Al testo originario si aggiunsero nel corso dei secoli le disposizioni di Grimoaldo di Benevento, di Liutprando, di Astolfo, nonchè quelle convenute dai beneventani Arechi II ed Adelchi, confluite nelle Principum beneventi leges. Ciò rende anche possibile lo studio della trasformazione dell’assetto politico, sociale e culturale dei longobardi. Dall’organizzazione tribale, dalla tradizione orale della norma di legge, dalla giustizia intesa come fatto privato e personale, i longobardi erano giunti, sotto l’influsso dell’eredità di Roma e del cristianesimo, al concetto di stato, sia pure rozzamente espresso nella volontà del re, alla territorialità del diritto, alla disposizione scritta, universalmente valida.

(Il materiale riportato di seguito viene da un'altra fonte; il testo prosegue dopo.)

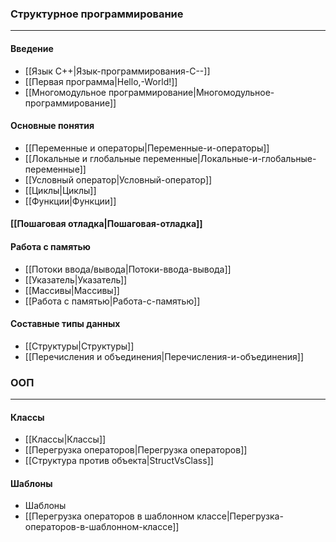### Структурное программирование
***
#### Введение
* [[Язык С++|Язык-программирования-С--]]
* [[Первая программа|Hello,-World!]]
* [[Многомодульное программирование|Многомодульное-программирование]]
#### Основные понятия
* [[Переменные и операторы|Переменные-и-операторы]]
* [[Локальные и глобальные переменные|Локальные-и-глобальные-переменные]]
* [[Условный оператор|Условный-оператор]]
* [[Циклы|Циклы]]
* [[Функции|Функции]]
#### [[Пошаговая отладка|Пошаговая-отладка]]
#### Работа с памятью
* [[Потоки ввода/вывода|Потоки-ввода-вывода]]
* [[Указатель|Указатель]]
* [[Массивы|Массивы]]
* [[Работа с памятью|Работа-с-памятью]]
#### Составные типы данных
* [[Структуры|Структуры]]
* [[Перечисления и объединения|Перечисления-и-объединения]]
### ООП
***
#### Классы
* [[Классы|Классы]]
* [[Перегрузка операторов|Перегрузка операторов]]
* [[Структура против объекта|StructVsClass]]
#### Шаблоны
* Шаблоны
* [[Перегрузка операторов в шаблонном классе|Перегрузка-операторов-в-шаблонном-классе]]


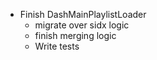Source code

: * Finish DashMainPlaylistLoader
  * migrate over sidx logic
  * finish merging logic
  * Write tests
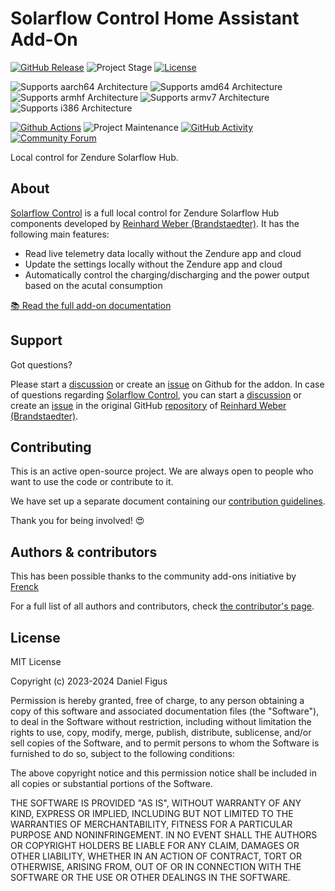# Solarflow Control Home Assistant Add-On

[![GitHub Release][releases-shield]][releases]
![Project Stage][project-stage-shield]
[![License][license-shield]](LICENSE.md)

![Supports aarch64 Architecture][aarch64-shield]
![Supports amd64 Architecture][amd64-shield]
![Supports armhf Architecture][armhf-shield]
![Supports armv7 Architecture][armv7-shield]
![Supports i386 Architecture][i386-shield]

[![Github Actions][github-actions-shield]][github-actions]
![Project Maintenance][maintenance-shield]
[![GitHub Activity][commits-shield]][commits]
[![Community Forum][forum-shield]][forum]

Local control for Zendure Solarflow Hub.

## About

[Solarflow Control][sf-control] is a full local control for Zendure Solarflow Hub components
developed by [Reinhard Weber (Brandstaedter)][reinhard-brandstaedter]. It has the following main
features:

- Read live telemetry data locally without the Zendure app and cloud
- Update the settings locally without the Zendure app and cloud
- Automatically control the charging/discharging and the power output based on the acutal consumption

[:books: Read the full add-on documentation][docs]

## Support

Got questions?

Please start a [discussion][discussions] or create an [issue][issues] on Github for the addon. In case
of questions regarding [Solarflow Control][sf-control], you can start a [discussion][discussions-sfc]
or create an [issue][issues-sfc] in the original GitHub [repository][sf-control] of
[Reinhard Weber (Brandstaedter)][reinhard-brandstaedter].

## Contributing

This is an active open-source project. We are always open to people who want to
use the code or contribute to it.

We have set up a separate document containing our
[contribution guidelines](CONTRIBUTING.md).

Thank you for being involved! :heart_eyes:

## Authors & contributors

This has been possible thanks to the community add-ons initiative by [Frenck]

For a full list of all authors and contributors,
check [the contributor's page][contributors].

## License

MIT License

Copyright (c) 2023-2024 Daniel Figus

Permission is hereby granted, free of charge, to any person obtaining a copy
of this software and associated documentation files (the "Software"), to deal
in the Software without restriction, including without limitation the rights
to use, copy, modify, merge, publish, distribute, sublicense, and/or sell
copies of the Software, and to permit persons to whom the Software is
furnished to do so, subject to the following conditions:

The above copyright notice and this permission notice shall be included in all
copies or substantial portions of the Software.

THE SOFTWARE IS PROVIDED "AS IS", WITHOUT WARRANTY OF ANY KIND, EXPRESS OR
IMPLIED, INCLUDING BUT NOT LIMITED TO THE WARRANTIES OF MERCHANTABILITY,
FITNESS FOR A PARTICULAR PURPOSE AND NONINFRINGEMENT. IN NO EVENT SHALL THE
AUTHORS OR COPYRIGHT HOLDERS BE LIABLE FOR ANY CLAIM, DAMAGES OR OTHER
LIABILITY, WHETHER IN AN ACTION OF CONTRACT, TORT OR OTHERWISE, ARISING FROM,
OUT OF OR IN CONNECTION WITH THE SOFTWARE OR THE USE OR OTHER DEALINGS IN THE
SOFTWARE.

[contributors]: https://github.com/dfigus/addon-solarflow-control/graphs/contributors
[docs]: https://github.com/dfigus/addon-solarflow-control/blob/main/tvheadend/DOCS.md
[forum-shield]: https://img.shields.io/badge/community-forum-brightgreen.svg
[forum]: https://community.home-assistant.io/
[reinhard-brandstaedter]: https://github.com/reinhard-brandstaedter
[sf-control]: https://github.com/reinhard-brandstaedter/solarflow-control
[frenck]: https://github.com/frenck
[github-actions-shield]: https://github.com/dfigus/addon-solarflow-control/workflows/CI/badge.svg
[github-actions]: https://github.com/dfigus/addon-solarflow-control/actions
[issues]: https://github.com/dfigus/addon-solarflow-control/issues
[discussions]: https://github.com/dfigus/addon-solarflow-control/discussions
[issues-sfc]:https://github.com/reinhard-brandstaedter/solarflow-control/issues
[discussions-sfc]: https://github.com/reinhard-brandstaedter/solarflow-control/discussions
[license-shield]: https://img.shields.io/github/license/dfigus/addon-solarflow-control.svg
[maintenance-shield]: https://img.shields.io/maintenance/yes/2024.svg
[project-stage-shield]: https://img.shields.io/badge/project%20stage-production%20ready-brightgreen.svg
[releases-shield]: https://img.shields.io/github/release/dfigus/addon-solarflow-control.svg
[releases]: https://github.com/dfigus/addon-solarflow-control/releases
[aarch64-shield]: https://img.shields.io/badge/aarch64-yes-green.svg
[amd64-shield]: https://img.shields.io/badge/amd64-yes-green.svg
[armhf-shield]: https://img.shields.io/badge/armhf-yes-green.svg
[armv7-shield]: https://img.shields.io/badge/armv7-yes-green.svg
[i386-shield]: https://img.shields.io/badge/i386-yes-green.svg
[commits-shield]: https://img.shields.io/github/commit-activity/y/dfigus/addon-solarflow-control.svg
[commits]: https://github.com/dfigus/addon-solarflow-control/commits/main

In realtà non si sa di preciso se il re longobardo Rotari sia mai giunto a Monte Sant’Angelo, molti sono i dubbi sollevati dagli studiosi. Tuttavia gli viene attribuito un testamento nel quale avrebbe espresso il desiderio di esservi sepolto e la conferma arriva pure da Paolo Diacono che nella sua Historia Langobardorum scrive “che il re venne sepolto presso la chiesa di San Giovanni Battista”. In ogni caso il fatto che Rotari volesse essere sepolto a Monte Sant’Angelo rivela la grande importanza raggiunta nel Medioevo dal paese pugliese.

Il nostro breve itinerario può concludersi con una visita alla poco distante Chiesa di Santa Maria Maggiore, anch’essa del XII secolo. Mostra sulla facciata, ornata da arcature cieche e losanghe, un pregevole portale a baldacchino scolpito. Nell’interno, a tre navate, vi sono pregevoli capitelli e pitture a fresco di gusto orientale.

Gli affreschi mostrano San Francesco, l’Arcangelo Michele, una meravigliosa scena dell’Annunciazione, topos artistici nella Capitanata del Duecento. Probabilmente la principale attrazione resta il sontuoso portale che condensa tutte le caratteristiche del tardoromanico con decorazioni esuberanti contraddistinte da una certa durezza di intaglio.

In seguito, sotto la reggenza di Costanza d’Altavilla, madre di Federico II di Svevia, si intraprese la ristrutturazione globale della chiesa che appare così nelle forme attuali. L’interno della chiesa è a pianta basilicale latina, è diviso in tre navate. La navata centrale è coperta da una volta a semibotte. I capitelli dei pilastri sono istoriati con motivi ornamentali e decorazioni di stile bizantino. E’ indubbiamente una delle più preziose vestigia medievali di Monte Sant’Angelo.